Halloween event stirs up cauldron of fi lm, puppetry, theatre, comedy, opera, hula hooping and belly dance

Last year, In the House Festival's haunted house explored various aspects of hell. This year, evil fairies get their wings.

"There's this notion of fairies that's all very Tinker Bell and Disney and sweet," said Myriam Steinberg, artistic director of In the House, which hosts themed monthly performances in private homes, drawing artists from various genres. "But what happens when fairies go wrong?"

Those who dare will find out at the House of Faerie Bad Things, Oct. 29 to 31. The frightful event unfolds in a secret, but central, location that is revealed only to ticket buyers.

"Basically, the overarching premise of this show, the loose thing on which we're basing it, is humans are screwing up the earth, the fairies are pissed. And they're kind of getting their revenge," Steinberg said.

Haunted house-goers will see 15 performances on the hour-long journey through warren-like environments that have been cloaked, in parts, with creepy, long rustling faux grass, filled with freaky soundscapes and shrouded with forest fronds.
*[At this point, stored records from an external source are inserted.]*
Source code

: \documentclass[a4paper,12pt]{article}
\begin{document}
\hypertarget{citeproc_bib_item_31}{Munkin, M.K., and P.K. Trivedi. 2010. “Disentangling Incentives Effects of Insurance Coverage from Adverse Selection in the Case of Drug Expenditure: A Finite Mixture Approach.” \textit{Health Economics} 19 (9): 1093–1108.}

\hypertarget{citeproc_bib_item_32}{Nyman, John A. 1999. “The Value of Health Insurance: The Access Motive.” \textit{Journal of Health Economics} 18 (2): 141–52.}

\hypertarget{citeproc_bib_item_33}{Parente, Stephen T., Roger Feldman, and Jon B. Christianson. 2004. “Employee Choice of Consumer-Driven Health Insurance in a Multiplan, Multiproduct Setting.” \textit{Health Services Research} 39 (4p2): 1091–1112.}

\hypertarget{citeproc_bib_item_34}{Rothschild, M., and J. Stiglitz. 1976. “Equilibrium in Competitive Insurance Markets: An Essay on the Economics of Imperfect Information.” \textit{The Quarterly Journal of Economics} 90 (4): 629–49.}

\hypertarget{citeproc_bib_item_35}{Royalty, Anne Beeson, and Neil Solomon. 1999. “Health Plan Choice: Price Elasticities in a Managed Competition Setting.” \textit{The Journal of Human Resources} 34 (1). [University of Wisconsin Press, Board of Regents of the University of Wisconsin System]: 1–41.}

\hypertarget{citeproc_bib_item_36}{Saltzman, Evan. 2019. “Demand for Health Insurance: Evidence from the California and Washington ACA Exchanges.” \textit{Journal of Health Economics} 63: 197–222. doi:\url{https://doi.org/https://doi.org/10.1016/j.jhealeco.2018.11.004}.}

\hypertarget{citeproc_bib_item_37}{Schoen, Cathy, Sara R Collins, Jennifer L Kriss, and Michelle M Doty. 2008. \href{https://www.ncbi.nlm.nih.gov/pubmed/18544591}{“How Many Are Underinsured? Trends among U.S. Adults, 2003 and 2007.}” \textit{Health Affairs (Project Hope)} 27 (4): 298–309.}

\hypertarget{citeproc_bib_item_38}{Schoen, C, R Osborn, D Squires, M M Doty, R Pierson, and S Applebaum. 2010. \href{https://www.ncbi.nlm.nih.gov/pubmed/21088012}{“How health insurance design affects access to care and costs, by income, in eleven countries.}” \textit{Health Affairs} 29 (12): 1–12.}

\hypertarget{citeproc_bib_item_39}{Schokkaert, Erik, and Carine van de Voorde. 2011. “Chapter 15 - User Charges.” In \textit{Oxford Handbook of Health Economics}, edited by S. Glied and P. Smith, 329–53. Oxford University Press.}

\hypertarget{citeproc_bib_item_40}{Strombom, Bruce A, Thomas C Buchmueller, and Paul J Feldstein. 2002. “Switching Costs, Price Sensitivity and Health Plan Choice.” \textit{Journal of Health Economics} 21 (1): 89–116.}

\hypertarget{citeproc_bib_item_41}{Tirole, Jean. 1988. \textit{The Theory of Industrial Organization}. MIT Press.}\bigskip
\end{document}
In The House seeks to mix the mythical, the magical and the macabre with aerial circus, film, puppetry, theatre, physical comedy, opera, hula hooping and belly dance.

Singer-songwriter Joanna Chapman-Smith plays from a cage of bare trees in "the heart of the forest" realm, amid giant toadstools.

The next room is themed "the red cap," a reference to the pointy hats of seemingly innocuous garden gnomes, who often appear to be modelled after the dwarves in Disney's Sleeping Beauty.

"What's little known is they actually dye their caps with the blood of humans," Steinberg said.

Chris Murdoch, co-producer of the House of Faerie Bad Things, notes the origins of Sleeping Beauty are also rather chilling.

"Sleeping Beauty was actually about necrophilia," he said. "Little Red Riding Hood was about pedophilia and family relations and killing each other's families, so there's a lot of dark content in old fairytales and we're calling on a little bit of that for this."

Murdoch, a circus performer who teaches at CircusWest, became fascinated with mythology when he studied it at theatre school. He became intrigued by the work of American mythologist, writer and lecturer Joseph Campbell and exploring why people tell certain stories at certain times throughout history.

"I'm interested in that as a reflection of our collective unconscious, what we're all thinking at certain times," Murdoch said.

He also worked at the Dragonspace shop on Granville Island, which sells fairy wares, and worked with fantasy illustrator Brian Froud, whose design concepts were featured in Jim Henson's 1982 fantasy film The Dark Crystal and the 1986 film Labyrinth.

"Some people actually follow fairy as almost a religion or a day-to-day thing," Murdoch said. "They listen to them and communicate with them, the same way that people communicate with angels or what have you."

Those who want to commune with fairies for at least one night need to get their tickets quick. Passes to the unknown were two-thirds sold out as of Tuesday night. Hosted and narrated tours that accommodate 15 visitors each begin at 6: 15 p.m. and start every half hour. The House of Faerie Bad Things culminates with an after party Oct. 31 that's free to tour participants, with tickets available to others for $10.